# GOAL OF THE EXERCISE
Restate the entries below word for word, omitting nothing.

[INPUT DATA Boundary: Start]

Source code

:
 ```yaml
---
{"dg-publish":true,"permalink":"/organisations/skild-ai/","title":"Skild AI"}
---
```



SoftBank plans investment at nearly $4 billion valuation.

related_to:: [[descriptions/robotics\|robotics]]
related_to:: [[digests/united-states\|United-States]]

[INPUT DATA Boundary: End]

# REPLY
Source code

:
 ```yaml
---
{"dg-publish":true,"permalink":"/organisations/skild-ai/","title":"Skild AI"}
---
```



SoftBank plans investment at nearly $4 billion valuation.

related_to:: [[descriptions/robotics\|robotics]]
related_to:: [[digests/united-states\|United-States]]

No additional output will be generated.